======== Data under study
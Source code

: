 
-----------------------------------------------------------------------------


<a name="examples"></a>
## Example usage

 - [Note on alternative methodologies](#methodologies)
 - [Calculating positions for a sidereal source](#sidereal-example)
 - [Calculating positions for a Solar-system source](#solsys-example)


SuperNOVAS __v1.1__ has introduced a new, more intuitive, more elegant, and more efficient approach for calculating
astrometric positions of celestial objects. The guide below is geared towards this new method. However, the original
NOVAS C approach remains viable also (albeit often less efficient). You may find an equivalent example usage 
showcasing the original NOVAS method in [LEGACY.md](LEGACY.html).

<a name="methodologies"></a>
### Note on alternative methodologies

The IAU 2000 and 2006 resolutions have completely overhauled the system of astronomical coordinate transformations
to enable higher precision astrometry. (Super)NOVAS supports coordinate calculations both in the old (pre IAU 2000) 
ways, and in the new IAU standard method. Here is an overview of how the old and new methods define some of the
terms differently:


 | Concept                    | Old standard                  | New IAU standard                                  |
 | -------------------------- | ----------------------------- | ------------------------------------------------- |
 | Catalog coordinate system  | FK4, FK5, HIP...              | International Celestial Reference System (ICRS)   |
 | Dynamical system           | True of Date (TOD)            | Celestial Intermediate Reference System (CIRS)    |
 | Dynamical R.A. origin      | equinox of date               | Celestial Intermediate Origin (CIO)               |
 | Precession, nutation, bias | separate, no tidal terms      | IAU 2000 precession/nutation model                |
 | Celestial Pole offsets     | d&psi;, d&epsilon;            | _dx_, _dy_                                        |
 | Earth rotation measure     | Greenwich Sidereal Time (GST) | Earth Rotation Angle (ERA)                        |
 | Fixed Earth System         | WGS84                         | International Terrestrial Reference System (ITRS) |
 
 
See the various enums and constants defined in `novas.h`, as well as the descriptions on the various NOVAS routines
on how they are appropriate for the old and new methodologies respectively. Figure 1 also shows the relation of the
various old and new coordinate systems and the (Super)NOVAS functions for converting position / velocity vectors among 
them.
================
Problem — Retype only the lines above between the line with "- [Calculating positions for a Solar-system" and the line with "True of Date", counting those two lines as well, and keep every character as it is.

Solution —
 - [Calculating positions for a Solar-system source](#solsys-example)


SuperNOVAS __v1.1__ has introduced a new, more intuitive, more elegant, and more efficient approach for calculating
astrometric positions of celestial objects. The guide below is geared towards this new method. However, the original
NOVAS C approach remains viable also (albeit often less efficient). You may find an equivalent example usage 
showcasing the original NOVAS method in [LEGACY.md](LEGACY.html).

<a name="methodologies"></a>
### Note on alternative methodologies

The IAU 2000 and 2006 resolutions have completely overhauled the system of astronomical coordinate transformations
to enable higher precision astrometry. (Super)NOVAS supports coordinate calculations both in the old (pre IAU 2000) 
ways, and in the new IAU standard method. Here is an overview of how the old and new methods define some of the
terms differently:


 | Concept                    | Old standard                  | New IAU standard                                  |
 | -------------------------- | ----------------------------- | ------------------------------------------------- |
 | Catalog coordinate system  | FK4, FK5, HIP...              | International Celestial Reference System (ICRS)   |
 | Dynamical system           | True of Date (TOD)            | Celestial Intermediate Reference System (CIRS)    |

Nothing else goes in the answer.